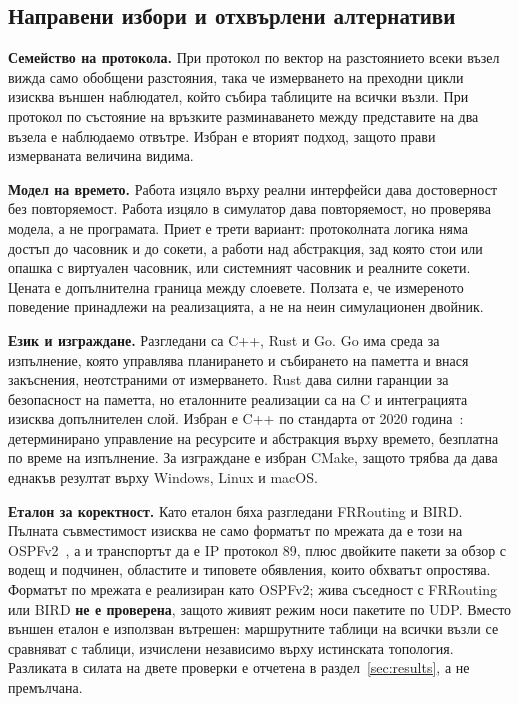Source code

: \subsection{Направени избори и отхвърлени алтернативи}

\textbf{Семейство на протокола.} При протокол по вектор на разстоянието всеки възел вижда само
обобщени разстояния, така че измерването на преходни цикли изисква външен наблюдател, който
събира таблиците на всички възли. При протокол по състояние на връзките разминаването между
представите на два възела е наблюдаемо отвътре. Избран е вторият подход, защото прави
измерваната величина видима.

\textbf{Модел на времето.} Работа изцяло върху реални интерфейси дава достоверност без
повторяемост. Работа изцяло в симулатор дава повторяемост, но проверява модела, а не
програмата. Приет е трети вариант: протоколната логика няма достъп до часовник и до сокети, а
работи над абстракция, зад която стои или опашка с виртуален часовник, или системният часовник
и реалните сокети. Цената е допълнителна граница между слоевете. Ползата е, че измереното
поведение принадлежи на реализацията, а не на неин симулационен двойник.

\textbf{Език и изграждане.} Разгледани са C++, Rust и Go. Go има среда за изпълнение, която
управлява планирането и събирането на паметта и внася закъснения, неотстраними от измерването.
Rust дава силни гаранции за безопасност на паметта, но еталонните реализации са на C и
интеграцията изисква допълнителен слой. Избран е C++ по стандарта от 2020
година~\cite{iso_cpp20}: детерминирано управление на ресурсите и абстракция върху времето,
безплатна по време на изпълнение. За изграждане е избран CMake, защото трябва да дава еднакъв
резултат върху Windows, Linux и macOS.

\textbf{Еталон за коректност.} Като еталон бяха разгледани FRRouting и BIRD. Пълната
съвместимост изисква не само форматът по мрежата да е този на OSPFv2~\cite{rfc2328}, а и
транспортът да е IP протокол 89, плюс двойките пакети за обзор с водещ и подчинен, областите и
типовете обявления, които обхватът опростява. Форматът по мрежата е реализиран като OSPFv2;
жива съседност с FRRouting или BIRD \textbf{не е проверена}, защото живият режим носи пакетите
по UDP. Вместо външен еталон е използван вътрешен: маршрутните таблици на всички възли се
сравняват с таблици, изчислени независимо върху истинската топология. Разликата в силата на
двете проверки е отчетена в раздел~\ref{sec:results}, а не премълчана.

#####

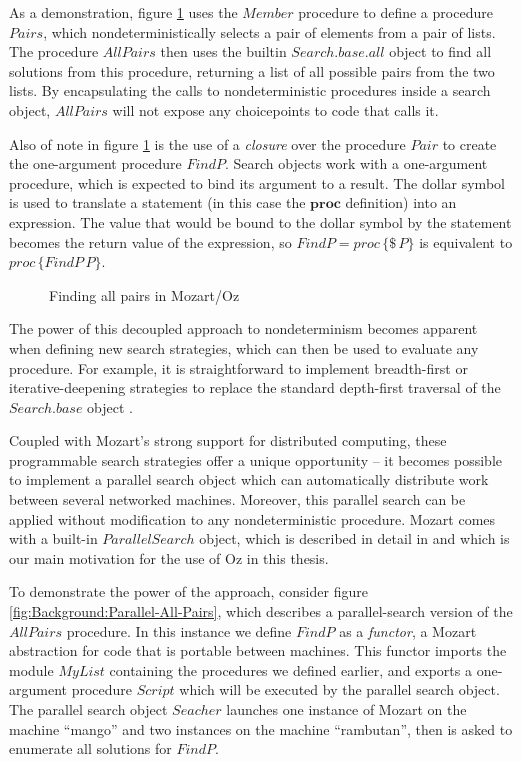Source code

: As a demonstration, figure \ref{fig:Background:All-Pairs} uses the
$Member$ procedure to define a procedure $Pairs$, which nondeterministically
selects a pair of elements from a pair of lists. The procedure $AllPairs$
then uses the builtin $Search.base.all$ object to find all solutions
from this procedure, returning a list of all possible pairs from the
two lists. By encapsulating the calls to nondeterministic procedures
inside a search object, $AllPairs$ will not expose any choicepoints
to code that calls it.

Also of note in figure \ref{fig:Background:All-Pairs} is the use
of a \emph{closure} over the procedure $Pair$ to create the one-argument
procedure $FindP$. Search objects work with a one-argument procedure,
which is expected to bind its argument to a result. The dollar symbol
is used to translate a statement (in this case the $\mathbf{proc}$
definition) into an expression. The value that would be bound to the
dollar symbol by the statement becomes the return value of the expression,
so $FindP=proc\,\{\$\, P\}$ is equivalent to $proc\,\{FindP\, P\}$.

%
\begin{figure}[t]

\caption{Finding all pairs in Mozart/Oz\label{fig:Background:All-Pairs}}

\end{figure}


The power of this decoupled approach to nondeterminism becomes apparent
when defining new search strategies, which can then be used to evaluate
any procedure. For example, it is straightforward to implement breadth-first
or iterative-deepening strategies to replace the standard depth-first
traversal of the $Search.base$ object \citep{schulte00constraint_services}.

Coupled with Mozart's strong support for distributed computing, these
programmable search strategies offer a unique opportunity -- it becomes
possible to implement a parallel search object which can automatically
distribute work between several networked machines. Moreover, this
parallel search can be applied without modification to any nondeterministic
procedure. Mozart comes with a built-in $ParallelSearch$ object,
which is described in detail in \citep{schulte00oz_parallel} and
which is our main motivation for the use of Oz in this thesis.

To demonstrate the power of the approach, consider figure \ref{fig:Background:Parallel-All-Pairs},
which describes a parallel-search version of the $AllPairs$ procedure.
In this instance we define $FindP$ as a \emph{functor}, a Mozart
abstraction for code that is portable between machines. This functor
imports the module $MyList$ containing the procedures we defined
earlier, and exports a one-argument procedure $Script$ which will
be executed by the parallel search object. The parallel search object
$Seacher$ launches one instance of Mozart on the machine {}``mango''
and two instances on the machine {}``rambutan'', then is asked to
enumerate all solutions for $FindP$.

#####

In your answer, include only the lines above starting at the line that holds "possible to implement" and ending at the line that holds "In this instance", copied exactly.

Answer area >>
possible to implement a parallel search object which can automatically
distribute work between several networked machines. Moreover, this
parallel search can be applied without modification to any nondeterministic
procedure. Mozart comes with a built-in $ParallelSearch$ object,
which is described in detail in \citep{schulte00oz_parallel} and
which is our main motivation for the use of Oz in this thesis.

To demonstrate the power of the approach, consider figure \ref{fig:Background:Parallel-All-Pairs},
which describes a parallel-search version of the $AllPairs$ procedure.
In this instance we define $FindP$ as a \emph{functor}, a Mozart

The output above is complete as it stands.